Waking the Dead – Ölüyü Uyandırmak
Fielding Pierce idealleri olan bir politikacıdır. 1972 yılında gösterilerde yer alır, 1973'te hukuk fakültesine girer ve aktivist Sarah'ya âşık olur. Fakat Sarah, Şili direnişi sırasında ölür. Dokuz yıl aradan sonra, kongre seçimlerinin tam ortasında Fielding Sarah'ı düşünmeye başlar.

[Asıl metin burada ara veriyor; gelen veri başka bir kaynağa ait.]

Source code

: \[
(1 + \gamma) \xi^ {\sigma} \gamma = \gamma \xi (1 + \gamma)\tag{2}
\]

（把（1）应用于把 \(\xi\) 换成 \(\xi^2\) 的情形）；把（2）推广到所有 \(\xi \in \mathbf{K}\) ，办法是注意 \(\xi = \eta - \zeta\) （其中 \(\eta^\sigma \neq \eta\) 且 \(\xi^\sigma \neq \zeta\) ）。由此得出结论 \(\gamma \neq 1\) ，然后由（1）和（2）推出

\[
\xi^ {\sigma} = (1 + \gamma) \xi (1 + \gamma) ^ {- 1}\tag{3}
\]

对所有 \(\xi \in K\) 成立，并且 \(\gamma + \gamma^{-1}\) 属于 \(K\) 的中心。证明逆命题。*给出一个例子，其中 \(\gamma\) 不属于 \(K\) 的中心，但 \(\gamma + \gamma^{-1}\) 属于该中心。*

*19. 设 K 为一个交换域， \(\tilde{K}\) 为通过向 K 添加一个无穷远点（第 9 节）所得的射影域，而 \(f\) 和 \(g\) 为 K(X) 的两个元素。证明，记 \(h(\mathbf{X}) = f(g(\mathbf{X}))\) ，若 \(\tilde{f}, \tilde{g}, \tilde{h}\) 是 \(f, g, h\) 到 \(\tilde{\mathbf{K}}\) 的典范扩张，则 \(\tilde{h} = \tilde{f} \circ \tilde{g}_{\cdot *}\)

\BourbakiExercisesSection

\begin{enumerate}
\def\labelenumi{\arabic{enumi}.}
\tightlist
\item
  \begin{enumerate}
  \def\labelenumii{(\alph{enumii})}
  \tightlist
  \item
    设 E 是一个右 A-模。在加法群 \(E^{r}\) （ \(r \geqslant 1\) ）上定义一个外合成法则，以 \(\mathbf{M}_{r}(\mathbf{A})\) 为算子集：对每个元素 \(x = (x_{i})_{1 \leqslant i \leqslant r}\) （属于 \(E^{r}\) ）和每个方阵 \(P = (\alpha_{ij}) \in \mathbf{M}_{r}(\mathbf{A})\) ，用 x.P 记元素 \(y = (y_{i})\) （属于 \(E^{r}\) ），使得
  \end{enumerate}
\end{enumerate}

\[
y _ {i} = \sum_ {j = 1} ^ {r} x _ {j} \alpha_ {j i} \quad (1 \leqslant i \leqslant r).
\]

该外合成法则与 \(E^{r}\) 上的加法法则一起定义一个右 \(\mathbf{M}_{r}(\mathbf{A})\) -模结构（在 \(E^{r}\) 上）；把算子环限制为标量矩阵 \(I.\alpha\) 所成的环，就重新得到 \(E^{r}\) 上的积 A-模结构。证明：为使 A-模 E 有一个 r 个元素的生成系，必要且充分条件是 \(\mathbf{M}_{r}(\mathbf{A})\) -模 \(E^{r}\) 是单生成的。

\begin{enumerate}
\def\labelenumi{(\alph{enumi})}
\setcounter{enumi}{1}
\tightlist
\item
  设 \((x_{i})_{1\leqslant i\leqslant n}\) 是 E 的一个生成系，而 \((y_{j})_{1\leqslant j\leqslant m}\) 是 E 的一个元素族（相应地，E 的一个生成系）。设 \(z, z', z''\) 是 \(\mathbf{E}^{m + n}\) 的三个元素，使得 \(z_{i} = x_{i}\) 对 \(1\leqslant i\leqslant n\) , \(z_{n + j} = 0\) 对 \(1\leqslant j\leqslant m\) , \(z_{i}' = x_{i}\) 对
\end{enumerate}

fikir ekmek. birden bire insanın aklına yer etmiyor. tıpkı bir tohum gibi önce filizleniyor fidan oluyor ve köklü bir ağaca dönüyor. yıllarca sürecek bir süreç belki bi ömür. o yüzden haktan haklıdan yana olmak ve doğruyu anlatmaktan vazgeçmemek lazım. hiçbir çaba karşılıksız kalmaz. sonuçlarını göremesek bile
Nedense izlerken ‘Bu türde filmler gibi Türkiye’nin politikacılarını da konu alan filmler çekilse ya’ diye iç geçirmedim değil… İç geçirirken de ne alakaysa Devlet Bahçeli geldi aklıma. Filme konu olarak en gizemli ve gerilim dolu bir hayatı işlemek fena olmazdı. Tabi romantizm bu filmdeki kadar zirvede olmazdı. Orası ayrı…
Geren bi filmdi surekli bi ikilem olusturuo sinir edio ama keyifle izledim. Bazi replikleri inanilmaz etkileyiciydi . Izleyin 🙂
İzlerken ağlatan ve dünyanın daha iyi bir yer olması için aşklarından vazgeçen insanların öyküsü. Fielding sen iyi bir insansın…

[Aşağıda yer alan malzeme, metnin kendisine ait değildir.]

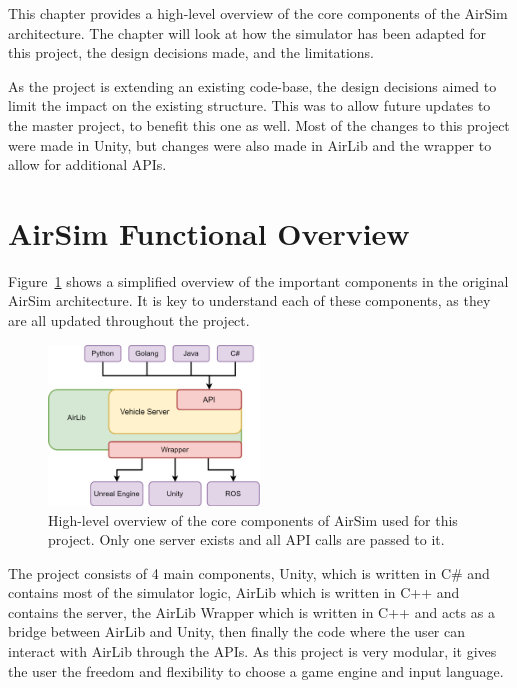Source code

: This chapter provides a high-level overview of the core components of the AirSim architecture. The chapter will look at how the simulator has been adapted for this project, the design decisions made, and the limitations. 

As the project is extending an existing code-base, the design decisions aimed to limit the impact on the existing structure. This was to allow future updates to the master project, to benefit this one as well. Most of the changes to this project were made in Unity, but changes were also made in AirLib and the wrapper to allow for additional APIs. 

\section{AirSim Functional Overview} \label{05:Overview}
Figure~\ref{ADA:Figure:OriginalOverview} shows a simplified overview of the important components in the original AirSim architecture. It is key to understand each of these components, as they are all updated throughout the project. 

\begin{figure}[h]
    \centering
    \includegraphics[width=0.5\textwidth]{05_AnalysisAndDesign/Diagrams/OriginalOverview.png}
    \caption{High-level overview of the core components of AirSim used for this project. Only one server exists and all API calls are passed to it.}
    \label{ADA:Figure:OriginalOverview}
\end{figure}

The project consists of 4 main components, Unity, which is written in C\# and contains most of the simulator logic, AirLib which is written in C++ and contains the server, the AirLib Wrapper which is written in C++ and acts as a bridge between AirLib and Unity, then finally the code where the user can interact with AirLib through the APIs. As this project is very modular, it gives the user the freedom and flexibility to choose a game engine and input language.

Jenffer conellynin yukseldigi yillardan bir filmi. Kendisine bir kez daha hayran kaldim ve hayat verdigi kisilige. Izleyin pisman olmazsiniz.
Filmin müzikleri de en az kendisi kadar çekiyor insanı. Değişik güzel bir filmdi.

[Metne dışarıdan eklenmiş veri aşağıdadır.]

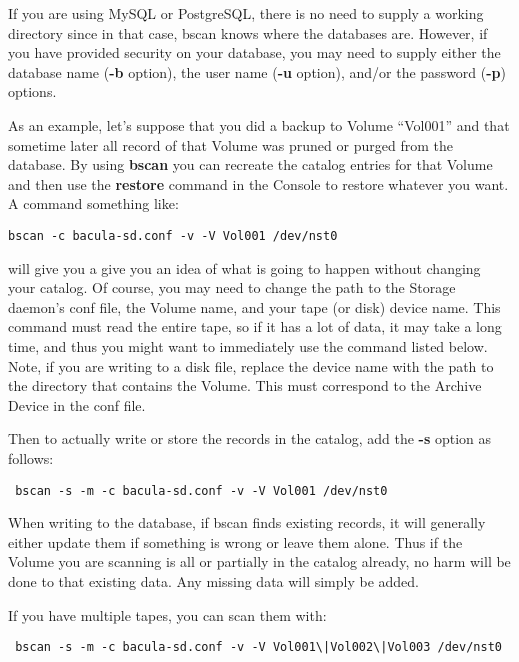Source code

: If you are using MySQL or PostgreSQL, there is no need to supply a working
directory since in that case, bscan knows where the databases are. However, if
you have provided security on your database, you may need to supply either the
database name ({\bf -b} option), the user name ({\bf -u} option), and/or the
password ({\bf -p}) options. 

As an example, let's suppose that you did a backup to Volume ``Vol001'' and
that sometime later all record of that Volume was pruned or purged from the
database. By using {\bf bscan} you can recreate the catalog entries for that
Volume and then use the {\bf restore} command in the Console to restore
whatever you want. A command something like: 

\footnotesize
\begin{verbatim}
bscan -c bacula-sd.conf -v -V Vol001 /dev/nst0
\end{verbatim}
\normalsize

will give you a give you an idea of what is going to happen without changing
your catalog. Of course, you may need to change the path to the Storage
daemon's conf file, the Volume name, and your tape (or disk) device name. This
command must read the entire tape, so if it has a lot of data, it may take a
long time, and thus you might want to immediately use the command listed
below. Note, if you are writing to a disk file, replace the device name with
the path to the directory that contains the Volume. This must correspond to
the Archive Device in the conf file. 

Then to actually write or store the records in the catalog, add the {\bf -s}
option as follows: 

\footnotesize
\begin{verbatim}
 bscan -s -m -c bacula-sd.conf -v -V Vol001 /dev/nst0
\end{verbatim}
\normalsize

When writing to the database, if bscan finds existing records, it will
generally either update them if something is wrong or leave them alone. Thus
if the Volume you are scanning is all or partially in the catalog already, no
harm will be done to that existing data. Any missing data will simply be
added. 

If you have multiple tapes, you can scan them with: 

\footnotesize
\begin{verbatim}
 bscan -s -m -c bacula-sd.conf -v -V Vol001\|Vol002\|Vol003 /dev/nst0
\end{verbatim}
\normalsize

Senin ta a…… spolier butonuna bassana düşüncesiz
spolierın ne demek olduğunu bildiğinden emin misin ?
insan inandığı şeyler uğruna muhteşem hatalar yapabilir.. beklenmedik bir son aslında bir son da yok. bize bırakılmış. insanın kendinden beklentisi toplumun insandan beklentisi ruhun hayattan beklentisi arasında geçişler ve tercihler… izledikten sonra düşünceye dalabilirsiniz. ilginç ve etkileyici bir yapıt.. izlemelisiniz..
Güzel ve anlamlı bir filmdi…1990’ların sonu 2000’lerin tadı havası ve insanı dünyanın her yerinde özeldi bence…Bunu çok güzel yansıtmış bu film…İyi seyirler.
bir insanın yalnızken farklı yalnız değilken farklı bir yaşam sürdüğü, kendi istekleriyle, kendinden beklenenlerin arasında gidip geldiği ve gerçekten kalp ile beynin bir savaşta olduğu gerçeğini anlatmaya çalışan bir sanat tezahürü…
hep avrupalıları amerikalıları eleştirir dururuz aşk ilişkilerinde kendimizi daha vefalı daha doğulu daha sadık daha … bir çok şekilde daha iyi olduğunu düşünürüz. fakat not defteri adlı film gibi filmlerde hep o beğenmediğimiz batılılar tarafından yapılır. bu film de beni oldukça duygulandırdı ve gerçek aşkı gerçek sevgiyi hissettirdi. izleyin zaman kaybı olmaz
sonunu merak ettim şmdi ya.
çok az insan istediklerine kavuşur. onlar da sahiden gaye edindikleri isteklerini gerçeğe çevirenlerdir.
içimizdeki duygulara esir olup gerçeklerle yüzleşmemizin zorluğunu anlatan bir film. izledikten sonra allak bullak olabilirsiniz. düşüncelere dalabilirsiniz. düşünmek iyidir, izleyin derim.
Film çok değişik duygular hissettirdi,izlediğim en farklı filmlerden biri.İzleyin düşünün derim ben.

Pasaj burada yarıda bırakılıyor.